Source texts of formatted documents:
************

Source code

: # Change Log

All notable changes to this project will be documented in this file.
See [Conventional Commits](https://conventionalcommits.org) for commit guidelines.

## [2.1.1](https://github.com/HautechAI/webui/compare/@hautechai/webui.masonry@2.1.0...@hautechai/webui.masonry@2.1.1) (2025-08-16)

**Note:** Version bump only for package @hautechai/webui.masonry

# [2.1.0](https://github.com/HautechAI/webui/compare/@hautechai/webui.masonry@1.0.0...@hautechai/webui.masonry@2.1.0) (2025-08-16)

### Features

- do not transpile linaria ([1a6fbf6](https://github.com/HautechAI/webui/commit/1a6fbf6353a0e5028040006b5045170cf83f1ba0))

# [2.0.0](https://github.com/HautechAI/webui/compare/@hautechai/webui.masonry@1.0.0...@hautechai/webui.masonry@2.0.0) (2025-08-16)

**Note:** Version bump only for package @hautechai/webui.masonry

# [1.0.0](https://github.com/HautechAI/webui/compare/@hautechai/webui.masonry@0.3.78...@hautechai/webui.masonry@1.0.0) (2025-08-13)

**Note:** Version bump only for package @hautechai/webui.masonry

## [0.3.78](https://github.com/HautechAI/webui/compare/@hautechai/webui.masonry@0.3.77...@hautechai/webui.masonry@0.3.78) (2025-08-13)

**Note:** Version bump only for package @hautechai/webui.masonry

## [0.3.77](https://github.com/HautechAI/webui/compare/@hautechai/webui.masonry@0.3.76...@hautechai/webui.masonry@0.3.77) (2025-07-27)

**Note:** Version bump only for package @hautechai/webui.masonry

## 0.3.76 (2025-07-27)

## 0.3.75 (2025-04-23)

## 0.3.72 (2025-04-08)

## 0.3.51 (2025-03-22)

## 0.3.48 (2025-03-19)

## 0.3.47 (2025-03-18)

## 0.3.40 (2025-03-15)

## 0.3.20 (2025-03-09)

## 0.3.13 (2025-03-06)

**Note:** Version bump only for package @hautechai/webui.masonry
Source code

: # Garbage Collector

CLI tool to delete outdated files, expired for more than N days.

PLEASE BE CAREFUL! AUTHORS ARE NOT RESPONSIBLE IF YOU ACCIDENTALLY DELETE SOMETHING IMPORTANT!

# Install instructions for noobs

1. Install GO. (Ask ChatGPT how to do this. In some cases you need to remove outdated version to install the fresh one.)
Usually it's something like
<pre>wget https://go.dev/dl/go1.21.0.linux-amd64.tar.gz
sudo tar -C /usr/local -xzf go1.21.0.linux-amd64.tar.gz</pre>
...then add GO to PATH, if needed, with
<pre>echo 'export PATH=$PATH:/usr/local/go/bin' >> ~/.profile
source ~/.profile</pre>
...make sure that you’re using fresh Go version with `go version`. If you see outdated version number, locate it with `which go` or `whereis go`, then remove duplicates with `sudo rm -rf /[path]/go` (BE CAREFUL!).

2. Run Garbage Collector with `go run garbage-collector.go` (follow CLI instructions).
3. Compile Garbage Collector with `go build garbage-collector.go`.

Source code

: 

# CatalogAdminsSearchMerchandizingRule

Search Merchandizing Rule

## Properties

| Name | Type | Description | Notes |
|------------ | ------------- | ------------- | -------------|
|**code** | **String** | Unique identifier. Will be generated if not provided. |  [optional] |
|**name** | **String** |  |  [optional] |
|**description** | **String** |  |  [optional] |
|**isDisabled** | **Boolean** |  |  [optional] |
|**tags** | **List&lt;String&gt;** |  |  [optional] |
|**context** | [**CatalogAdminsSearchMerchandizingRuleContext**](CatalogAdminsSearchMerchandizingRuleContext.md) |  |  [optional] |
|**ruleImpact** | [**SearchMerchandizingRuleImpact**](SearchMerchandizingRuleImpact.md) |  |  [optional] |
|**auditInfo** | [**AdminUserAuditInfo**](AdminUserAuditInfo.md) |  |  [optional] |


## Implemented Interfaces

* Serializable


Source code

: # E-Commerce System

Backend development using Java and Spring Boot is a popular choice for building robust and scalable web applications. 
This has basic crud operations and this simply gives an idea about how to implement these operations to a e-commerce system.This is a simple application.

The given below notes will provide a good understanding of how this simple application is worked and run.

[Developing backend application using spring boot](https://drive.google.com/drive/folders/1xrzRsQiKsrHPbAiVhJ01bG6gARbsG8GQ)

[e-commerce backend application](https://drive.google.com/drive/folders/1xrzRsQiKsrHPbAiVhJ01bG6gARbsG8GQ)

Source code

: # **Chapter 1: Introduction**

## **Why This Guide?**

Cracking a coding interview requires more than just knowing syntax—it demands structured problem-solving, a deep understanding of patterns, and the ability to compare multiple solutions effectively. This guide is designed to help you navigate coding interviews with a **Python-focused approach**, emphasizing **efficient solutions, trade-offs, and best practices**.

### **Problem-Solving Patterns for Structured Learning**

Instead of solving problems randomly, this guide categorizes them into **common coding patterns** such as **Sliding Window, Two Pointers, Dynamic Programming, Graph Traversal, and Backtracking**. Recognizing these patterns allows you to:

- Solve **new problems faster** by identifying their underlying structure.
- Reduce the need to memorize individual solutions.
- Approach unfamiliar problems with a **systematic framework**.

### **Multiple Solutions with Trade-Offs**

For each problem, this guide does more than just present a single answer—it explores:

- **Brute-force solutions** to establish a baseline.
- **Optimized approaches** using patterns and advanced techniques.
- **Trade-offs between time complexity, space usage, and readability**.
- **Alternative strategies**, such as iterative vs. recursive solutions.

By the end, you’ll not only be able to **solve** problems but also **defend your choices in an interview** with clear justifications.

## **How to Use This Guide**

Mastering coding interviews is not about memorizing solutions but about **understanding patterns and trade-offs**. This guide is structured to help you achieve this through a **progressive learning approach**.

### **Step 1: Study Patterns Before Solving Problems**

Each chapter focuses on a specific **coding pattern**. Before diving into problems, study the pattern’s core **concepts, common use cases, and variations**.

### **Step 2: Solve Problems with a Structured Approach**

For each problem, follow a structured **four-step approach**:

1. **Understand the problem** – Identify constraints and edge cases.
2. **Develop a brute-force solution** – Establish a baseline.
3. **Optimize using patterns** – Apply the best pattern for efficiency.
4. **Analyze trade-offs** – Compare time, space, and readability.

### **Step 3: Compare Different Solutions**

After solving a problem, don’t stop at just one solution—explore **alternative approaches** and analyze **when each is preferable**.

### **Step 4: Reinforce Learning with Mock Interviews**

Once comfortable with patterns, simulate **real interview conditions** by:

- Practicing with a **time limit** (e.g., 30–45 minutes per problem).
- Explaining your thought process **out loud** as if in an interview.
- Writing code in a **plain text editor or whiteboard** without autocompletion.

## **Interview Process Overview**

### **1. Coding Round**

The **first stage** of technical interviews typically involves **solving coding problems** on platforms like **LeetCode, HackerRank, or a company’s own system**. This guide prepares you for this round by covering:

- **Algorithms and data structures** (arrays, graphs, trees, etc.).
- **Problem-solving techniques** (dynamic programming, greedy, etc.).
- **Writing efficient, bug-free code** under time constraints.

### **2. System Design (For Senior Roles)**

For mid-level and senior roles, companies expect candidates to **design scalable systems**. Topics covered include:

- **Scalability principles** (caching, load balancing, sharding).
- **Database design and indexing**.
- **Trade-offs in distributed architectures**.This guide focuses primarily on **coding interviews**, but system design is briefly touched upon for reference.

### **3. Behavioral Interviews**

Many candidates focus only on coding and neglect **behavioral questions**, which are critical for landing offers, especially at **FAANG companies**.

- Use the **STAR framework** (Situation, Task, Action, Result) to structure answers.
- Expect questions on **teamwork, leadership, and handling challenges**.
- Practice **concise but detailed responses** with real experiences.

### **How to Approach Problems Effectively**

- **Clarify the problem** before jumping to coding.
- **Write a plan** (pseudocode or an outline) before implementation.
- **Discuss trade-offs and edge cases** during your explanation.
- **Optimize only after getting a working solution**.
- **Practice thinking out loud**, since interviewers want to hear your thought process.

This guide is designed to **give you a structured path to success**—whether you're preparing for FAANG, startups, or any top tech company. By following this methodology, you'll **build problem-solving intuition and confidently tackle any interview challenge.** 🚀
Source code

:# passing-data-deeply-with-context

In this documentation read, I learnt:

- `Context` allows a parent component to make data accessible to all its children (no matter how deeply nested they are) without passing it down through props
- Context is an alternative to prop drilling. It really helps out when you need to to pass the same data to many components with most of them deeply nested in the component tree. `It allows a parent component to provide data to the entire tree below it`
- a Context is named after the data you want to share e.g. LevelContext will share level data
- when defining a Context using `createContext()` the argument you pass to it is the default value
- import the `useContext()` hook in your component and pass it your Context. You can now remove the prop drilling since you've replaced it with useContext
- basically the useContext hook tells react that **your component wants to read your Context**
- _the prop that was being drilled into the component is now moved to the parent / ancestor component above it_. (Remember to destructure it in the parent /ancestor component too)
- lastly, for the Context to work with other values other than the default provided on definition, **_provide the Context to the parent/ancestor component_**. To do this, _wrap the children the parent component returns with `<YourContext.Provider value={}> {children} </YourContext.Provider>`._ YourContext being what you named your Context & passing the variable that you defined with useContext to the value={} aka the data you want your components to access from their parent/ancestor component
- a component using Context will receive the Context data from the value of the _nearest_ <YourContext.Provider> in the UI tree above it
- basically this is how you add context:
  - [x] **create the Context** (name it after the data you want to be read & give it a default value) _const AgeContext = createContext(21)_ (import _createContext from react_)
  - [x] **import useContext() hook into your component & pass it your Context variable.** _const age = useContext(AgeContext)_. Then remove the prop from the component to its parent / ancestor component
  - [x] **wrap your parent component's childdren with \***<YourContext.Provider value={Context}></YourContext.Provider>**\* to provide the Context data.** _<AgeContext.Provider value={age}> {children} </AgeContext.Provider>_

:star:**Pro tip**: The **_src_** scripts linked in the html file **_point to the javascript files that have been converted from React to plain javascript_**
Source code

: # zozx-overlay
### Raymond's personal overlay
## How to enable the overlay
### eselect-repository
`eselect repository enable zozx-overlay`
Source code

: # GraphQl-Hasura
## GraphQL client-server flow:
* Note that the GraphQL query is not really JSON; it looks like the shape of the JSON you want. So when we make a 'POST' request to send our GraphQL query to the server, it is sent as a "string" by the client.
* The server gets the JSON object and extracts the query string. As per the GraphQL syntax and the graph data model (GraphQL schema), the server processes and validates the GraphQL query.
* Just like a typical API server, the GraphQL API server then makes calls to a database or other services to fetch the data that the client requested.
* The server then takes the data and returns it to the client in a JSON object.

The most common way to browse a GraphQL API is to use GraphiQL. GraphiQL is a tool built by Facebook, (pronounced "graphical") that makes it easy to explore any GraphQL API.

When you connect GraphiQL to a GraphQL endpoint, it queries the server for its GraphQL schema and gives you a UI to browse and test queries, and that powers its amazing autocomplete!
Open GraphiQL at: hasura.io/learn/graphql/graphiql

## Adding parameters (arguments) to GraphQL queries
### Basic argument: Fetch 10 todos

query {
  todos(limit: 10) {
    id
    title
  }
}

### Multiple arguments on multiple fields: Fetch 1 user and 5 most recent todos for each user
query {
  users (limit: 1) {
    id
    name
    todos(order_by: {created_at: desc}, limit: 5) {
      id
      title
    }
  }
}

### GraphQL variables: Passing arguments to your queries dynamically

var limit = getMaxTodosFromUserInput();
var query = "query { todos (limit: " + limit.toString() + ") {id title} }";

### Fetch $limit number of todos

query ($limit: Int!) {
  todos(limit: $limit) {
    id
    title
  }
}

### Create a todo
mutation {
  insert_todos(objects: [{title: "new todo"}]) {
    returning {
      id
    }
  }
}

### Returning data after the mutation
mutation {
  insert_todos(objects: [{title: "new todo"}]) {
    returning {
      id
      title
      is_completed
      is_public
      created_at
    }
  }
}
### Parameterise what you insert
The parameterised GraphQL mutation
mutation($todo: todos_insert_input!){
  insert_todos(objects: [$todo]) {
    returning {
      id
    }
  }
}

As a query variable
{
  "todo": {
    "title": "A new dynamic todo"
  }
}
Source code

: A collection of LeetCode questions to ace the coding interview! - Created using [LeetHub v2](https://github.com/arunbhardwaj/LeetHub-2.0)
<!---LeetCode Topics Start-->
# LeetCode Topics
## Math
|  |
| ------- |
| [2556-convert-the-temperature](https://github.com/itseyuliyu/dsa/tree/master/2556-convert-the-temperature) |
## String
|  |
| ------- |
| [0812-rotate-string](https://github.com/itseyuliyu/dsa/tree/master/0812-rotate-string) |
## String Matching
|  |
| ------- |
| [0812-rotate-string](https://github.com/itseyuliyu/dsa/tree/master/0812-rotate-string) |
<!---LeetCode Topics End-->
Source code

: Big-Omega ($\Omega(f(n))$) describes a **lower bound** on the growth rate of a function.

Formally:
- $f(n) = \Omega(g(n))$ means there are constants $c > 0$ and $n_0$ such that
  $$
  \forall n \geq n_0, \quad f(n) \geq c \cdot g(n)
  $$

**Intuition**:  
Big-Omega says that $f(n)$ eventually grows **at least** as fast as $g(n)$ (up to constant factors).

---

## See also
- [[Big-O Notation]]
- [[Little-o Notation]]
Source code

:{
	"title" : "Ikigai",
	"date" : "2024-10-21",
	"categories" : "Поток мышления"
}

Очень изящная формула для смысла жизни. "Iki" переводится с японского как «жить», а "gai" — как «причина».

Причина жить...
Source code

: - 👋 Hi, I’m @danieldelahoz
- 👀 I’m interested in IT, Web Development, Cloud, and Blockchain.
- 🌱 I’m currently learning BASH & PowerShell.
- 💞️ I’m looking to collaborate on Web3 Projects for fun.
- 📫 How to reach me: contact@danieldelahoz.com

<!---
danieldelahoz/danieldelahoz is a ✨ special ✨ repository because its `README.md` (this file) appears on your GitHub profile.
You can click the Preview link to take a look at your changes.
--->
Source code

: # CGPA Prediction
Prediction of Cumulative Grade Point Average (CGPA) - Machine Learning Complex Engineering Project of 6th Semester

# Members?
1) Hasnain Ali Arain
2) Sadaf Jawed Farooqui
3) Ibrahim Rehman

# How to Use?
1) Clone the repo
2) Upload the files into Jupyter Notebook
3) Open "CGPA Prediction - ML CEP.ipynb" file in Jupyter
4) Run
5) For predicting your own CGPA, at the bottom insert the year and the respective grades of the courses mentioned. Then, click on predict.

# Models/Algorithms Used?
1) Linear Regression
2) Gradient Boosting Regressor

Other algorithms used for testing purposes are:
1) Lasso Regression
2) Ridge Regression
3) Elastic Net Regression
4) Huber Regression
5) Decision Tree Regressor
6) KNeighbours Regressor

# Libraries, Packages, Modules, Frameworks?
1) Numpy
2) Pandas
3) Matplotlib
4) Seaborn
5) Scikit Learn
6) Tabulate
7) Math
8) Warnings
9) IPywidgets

************

> _TASK GOAL_: When a line of the entries contains "profile", it counts; say how many such lines there are, and nothing more.

> _TASK RESPONSE_: 3